With a view to this goal, the research team analyzed the molecular events that took place in atherosclerotic vessels where the plaques underwent either progression or regression.

Molecular Events In The Atherosclerotic Vessel - Details Of The Study

The study team conducted their study in mice and made the following observations.
  • The LDL cholesterol deposited in the vessel wall triggers the inflammatory pathway that normally attacks invading microbes or foreign antigens.
  • Blood cells called monocytes are stimulated and reach the site of cholesterol deposition in the blood vessel.
  • In conditions where the plaques worsened, proinflammatory signals that caused the monocytes to become proinflammatory M1 macrophages were switched on, leading to progression of the plaque and cause complications such as plaque rupture.
  • In situations where the plaques were regressing, anti-inflammatory signals dampened inflammation that caused healing and reversal of the plaque.
  • When mice were genetically modified to prevent monocytes from becoming M2 macrophages, it was not possible for them to achieve normal disease regression.
  • When plaques from diseased mice were transplanted into the arteries of healthy mice, there was a dramatic drop in cholesterol levels.
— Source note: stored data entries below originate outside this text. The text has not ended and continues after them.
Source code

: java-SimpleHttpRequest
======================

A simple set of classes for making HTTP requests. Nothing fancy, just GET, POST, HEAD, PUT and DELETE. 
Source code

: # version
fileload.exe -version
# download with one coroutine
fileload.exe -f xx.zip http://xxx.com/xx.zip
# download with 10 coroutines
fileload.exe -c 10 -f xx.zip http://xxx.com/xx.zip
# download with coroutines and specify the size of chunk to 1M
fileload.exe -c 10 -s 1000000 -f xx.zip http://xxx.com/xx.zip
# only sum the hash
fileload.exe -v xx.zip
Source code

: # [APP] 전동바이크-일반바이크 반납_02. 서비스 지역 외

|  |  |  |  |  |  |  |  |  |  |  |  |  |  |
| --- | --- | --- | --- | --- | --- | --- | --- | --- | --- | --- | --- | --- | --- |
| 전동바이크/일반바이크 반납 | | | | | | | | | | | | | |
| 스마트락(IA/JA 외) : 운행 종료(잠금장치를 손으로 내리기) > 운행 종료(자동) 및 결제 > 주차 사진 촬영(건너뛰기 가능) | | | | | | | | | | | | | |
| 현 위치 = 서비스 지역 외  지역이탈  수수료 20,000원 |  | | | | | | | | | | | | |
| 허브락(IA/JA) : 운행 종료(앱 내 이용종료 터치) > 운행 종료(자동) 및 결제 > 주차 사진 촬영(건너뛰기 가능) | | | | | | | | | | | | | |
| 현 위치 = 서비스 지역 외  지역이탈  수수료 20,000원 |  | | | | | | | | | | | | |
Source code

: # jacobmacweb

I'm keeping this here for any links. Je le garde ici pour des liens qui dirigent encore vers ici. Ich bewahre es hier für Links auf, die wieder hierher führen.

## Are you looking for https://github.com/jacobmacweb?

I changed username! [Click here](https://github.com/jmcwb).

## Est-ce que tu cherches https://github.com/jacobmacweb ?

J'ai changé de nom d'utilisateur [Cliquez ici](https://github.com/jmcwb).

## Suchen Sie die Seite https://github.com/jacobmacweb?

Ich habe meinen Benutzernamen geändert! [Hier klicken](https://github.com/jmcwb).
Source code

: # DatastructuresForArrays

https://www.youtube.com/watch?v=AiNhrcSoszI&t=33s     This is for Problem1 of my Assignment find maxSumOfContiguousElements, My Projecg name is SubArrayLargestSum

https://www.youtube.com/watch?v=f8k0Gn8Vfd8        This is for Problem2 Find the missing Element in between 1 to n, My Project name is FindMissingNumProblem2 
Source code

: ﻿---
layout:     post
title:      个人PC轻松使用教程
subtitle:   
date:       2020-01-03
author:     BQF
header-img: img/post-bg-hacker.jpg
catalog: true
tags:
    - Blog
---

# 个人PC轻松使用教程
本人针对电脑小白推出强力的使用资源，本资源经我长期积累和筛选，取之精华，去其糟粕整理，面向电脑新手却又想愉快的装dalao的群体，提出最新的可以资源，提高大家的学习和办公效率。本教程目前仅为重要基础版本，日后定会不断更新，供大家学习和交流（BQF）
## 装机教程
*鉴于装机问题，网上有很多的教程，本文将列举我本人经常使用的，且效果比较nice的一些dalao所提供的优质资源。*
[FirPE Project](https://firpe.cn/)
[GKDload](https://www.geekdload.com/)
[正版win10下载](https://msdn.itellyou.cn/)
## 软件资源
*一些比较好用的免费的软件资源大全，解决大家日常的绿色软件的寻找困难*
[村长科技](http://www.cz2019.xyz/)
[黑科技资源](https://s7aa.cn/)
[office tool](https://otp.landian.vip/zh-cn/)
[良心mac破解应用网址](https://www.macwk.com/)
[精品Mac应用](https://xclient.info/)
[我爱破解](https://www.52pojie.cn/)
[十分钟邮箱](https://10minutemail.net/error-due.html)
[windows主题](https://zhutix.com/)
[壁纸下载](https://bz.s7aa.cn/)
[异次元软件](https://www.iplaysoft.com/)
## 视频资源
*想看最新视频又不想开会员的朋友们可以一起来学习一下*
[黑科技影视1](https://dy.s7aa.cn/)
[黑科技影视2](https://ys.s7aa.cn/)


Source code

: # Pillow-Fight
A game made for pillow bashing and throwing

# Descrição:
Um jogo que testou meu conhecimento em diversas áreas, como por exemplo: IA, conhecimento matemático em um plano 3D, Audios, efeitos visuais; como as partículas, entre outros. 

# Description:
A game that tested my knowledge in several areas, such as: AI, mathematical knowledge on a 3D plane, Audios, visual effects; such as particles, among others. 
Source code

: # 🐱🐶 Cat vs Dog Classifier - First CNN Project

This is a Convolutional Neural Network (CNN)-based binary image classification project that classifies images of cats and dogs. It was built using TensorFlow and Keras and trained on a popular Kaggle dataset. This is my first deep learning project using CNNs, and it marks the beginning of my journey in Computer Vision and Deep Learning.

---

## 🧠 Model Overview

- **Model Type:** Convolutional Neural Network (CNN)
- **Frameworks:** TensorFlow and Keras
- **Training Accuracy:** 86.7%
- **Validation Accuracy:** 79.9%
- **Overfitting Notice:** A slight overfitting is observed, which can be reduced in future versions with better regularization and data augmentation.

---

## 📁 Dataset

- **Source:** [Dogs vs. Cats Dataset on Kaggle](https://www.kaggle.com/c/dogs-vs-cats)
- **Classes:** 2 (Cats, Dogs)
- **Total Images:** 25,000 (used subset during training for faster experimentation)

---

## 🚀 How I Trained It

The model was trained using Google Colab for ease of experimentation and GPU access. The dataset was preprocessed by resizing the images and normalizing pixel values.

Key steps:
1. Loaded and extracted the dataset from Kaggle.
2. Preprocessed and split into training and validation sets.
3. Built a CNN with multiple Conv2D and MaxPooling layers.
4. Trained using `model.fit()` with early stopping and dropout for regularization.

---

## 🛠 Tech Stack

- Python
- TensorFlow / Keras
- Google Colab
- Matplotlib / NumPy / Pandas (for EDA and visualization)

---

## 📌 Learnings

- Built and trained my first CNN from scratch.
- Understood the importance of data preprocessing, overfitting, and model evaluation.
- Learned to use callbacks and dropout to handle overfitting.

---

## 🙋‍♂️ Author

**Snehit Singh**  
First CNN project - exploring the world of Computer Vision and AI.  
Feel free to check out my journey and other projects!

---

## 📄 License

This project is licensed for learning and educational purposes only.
This drop also stimulated a second benefit in mice, where monocytes automatically became M2 instead of M1 macrophages followed by rapid plaque regression.
The findings of the study seem to suggest that lowering cholesterol levels turns on the switch for monocyte to M2 macrophage conversion and plaque regression. However further research is necessary to validate the findings of the current study.
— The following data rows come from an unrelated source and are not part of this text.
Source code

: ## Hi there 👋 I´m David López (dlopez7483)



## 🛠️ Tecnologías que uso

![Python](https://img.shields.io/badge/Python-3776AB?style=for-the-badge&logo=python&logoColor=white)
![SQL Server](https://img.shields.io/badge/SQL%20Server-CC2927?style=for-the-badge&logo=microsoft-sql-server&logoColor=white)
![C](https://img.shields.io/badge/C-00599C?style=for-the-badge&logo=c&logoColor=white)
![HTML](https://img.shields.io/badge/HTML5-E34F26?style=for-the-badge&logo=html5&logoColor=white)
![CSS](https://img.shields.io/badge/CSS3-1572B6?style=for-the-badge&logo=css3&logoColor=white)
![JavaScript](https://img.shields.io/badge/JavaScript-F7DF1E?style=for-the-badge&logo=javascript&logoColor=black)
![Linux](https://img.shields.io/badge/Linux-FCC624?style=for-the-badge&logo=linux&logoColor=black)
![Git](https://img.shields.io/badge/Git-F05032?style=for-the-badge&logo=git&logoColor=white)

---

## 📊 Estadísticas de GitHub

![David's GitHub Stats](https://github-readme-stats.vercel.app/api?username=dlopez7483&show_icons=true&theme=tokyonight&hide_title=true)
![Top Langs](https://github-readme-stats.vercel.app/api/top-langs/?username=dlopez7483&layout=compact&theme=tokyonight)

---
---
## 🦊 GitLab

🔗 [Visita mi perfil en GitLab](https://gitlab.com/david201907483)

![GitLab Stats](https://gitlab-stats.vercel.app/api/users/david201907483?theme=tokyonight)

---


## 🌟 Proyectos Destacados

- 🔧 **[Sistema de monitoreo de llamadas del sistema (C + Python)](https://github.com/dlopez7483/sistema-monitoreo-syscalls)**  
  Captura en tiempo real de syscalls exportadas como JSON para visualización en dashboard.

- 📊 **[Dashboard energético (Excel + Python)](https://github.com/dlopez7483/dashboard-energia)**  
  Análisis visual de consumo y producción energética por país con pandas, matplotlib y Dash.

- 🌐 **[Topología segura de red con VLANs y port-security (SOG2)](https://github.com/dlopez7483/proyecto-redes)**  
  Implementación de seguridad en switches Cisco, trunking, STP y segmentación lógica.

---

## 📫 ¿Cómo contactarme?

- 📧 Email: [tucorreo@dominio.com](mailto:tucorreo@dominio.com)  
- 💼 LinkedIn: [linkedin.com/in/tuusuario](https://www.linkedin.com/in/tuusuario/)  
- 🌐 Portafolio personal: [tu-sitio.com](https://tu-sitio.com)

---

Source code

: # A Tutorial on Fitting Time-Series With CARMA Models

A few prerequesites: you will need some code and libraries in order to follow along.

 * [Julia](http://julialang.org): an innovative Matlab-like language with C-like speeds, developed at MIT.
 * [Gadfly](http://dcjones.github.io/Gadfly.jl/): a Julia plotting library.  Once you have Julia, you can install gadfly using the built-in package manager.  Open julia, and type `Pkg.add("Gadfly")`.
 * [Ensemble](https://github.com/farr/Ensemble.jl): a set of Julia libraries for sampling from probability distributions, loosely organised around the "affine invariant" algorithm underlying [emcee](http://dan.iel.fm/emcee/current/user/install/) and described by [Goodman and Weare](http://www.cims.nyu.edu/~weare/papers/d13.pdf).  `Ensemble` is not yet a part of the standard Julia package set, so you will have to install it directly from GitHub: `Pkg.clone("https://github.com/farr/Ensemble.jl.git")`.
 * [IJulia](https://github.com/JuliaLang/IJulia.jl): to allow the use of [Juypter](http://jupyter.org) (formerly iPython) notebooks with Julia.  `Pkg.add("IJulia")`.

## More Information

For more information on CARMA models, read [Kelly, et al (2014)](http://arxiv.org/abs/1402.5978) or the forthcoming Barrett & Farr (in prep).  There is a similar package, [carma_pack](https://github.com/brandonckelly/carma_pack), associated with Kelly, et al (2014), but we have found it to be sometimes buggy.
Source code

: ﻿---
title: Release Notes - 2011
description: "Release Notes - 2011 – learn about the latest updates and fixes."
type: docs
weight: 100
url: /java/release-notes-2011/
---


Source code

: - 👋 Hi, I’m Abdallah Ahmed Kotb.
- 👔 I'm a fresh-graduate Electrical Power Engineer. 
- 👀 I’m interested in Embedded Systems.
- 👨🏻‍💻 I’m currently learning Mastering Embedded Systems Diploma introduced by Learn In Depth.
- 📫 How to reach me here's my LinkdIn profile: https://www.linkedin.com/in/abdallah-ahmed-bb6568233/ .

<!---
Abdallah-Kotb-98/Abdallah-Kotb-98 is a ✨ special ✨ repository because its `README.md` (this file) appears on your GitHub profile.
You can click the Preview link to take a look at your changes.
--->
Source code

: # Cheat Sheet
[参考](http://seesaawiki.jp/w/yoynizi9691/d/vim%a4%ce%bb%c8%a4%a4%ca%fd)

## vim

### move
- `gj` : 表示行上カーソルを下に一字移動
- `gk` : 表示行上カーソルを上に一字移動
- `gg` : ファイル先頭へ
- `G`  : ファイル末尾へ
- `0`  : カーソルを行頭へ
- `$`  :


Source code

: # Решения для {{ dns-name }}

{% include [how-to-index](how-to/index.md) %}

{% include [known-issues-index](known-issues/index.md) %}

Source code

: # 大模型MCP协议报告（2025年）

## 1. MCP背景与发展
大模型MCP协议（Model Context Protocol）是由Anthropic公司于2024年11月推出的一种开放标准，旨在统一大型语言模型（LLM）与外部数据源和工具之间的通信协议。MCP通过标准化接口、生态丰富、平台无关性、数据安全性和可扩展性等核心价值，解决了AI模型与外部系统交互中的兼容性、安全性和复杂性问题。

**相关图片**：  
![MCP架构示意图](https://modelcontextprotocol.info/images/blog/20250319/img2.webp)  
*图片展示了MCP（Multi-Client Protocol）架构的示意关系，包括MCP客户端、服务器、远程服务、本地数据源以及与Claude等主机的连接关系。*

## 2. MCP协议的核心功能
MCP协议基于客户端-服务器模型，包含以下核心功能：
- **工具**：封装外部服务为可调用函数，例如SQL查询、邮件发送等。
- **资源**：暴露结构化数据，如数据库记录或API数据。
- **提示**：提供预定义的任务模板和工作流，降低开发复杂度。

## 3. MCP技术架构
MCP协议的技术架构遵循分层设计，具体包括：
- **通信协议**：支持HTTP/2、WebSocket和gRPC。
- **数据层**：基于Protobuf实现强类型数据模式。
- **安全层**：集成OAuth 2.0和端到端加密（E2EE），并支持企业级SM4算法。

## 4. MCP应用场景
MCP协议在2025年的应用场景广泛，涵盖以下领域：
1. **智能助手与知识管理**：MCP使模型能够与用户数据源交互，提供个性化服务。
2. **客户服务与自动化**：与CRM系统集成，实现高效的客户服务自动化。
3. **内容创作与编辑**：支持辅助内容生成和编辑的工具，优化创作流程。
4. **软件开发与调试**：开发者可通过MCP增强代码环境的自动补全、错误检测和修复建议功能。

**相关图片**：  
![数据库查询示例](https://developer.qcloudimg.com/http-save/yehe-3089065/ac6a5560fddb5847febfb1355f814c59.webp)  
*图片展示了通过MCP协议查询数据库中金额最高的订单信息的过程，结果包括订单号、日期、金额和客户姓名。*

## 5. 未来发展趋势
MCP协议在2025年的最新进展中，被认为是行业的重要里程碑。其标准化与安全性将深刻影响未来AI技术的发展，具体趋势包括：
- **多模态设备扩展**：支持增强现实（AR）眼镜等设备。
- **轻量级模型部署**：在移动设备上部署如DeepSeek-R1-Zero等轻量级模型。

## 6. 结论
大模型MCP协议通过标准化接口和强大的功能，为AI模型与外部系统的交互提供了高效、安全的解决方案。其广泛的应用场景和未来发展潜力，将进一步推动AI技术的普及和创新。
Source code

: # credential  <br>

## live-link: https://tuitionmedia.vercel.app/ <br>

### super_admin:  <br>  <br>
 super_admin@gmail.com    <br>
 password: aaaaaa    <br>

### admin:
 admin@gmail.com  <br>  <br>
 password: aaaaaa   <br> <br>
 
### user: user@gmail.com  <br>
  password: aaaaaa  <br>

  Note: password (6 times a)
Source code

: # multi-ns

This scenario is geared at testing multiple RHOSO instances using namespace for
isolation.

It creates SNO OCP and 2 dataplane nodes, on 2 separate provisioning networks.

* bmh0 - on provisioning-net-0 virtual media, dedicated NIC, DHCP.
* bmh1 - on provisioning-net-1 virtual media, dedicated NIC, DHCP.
Scope Of Current Research, Cues From Earlier Research And Future Research Plans

The current study has established that plaque regression can occur with reversal of atherosclerotic disease. Future research projects are needed to validate their observations and gain more insight into the underlying mechanisms include the following.
  • Newer imaging studies may be necessary to visualize the plaque and determine the number and type of macrophages.
  • The local signals in the blood vessels that turn on the M1 or M2 switch must be identified and established. Among the prominent candidates are the signaling proteins interleukin-4 (IL-4) and interleukin-13 (IL-13), which have been shown in prior research to be associated with the M2 pathway.
  • Earlier research has shown that the IL-4 and IL-13 turn on the STAT6 (signal transducer and activator of transcription 6) pathway which directs the monocyte to become an M2 macrophage. Blocking this pathway reduced the number of M2 macrophages in the regressing plaque.
  • Drugs that boost monocyte to M2 macrophage conversion may be a therapeutic option to reduce heart attacks or strokes.
"A race is underway to develop treatments that enhance the decision of human monocytes to become M2 macrophages in cases where the disease has not yet caused clot formation, at which point it becomes irreversible," says Fisher.
  • The Fisher team is testing out nanoparticles based on the structure of HDL or good cholesterol. They are also testing nanoparticles that are programmed to deliver IL-4 into the plaque.
  • They will next plan nanoparticle based studies in pig models which could set the stage for human trials.
In conclusion, this study followed by further research work could bring about a revolution in the treatment of atherosclerotic blood vessel disease if further studies validate these findings and newer therapeutic options become available.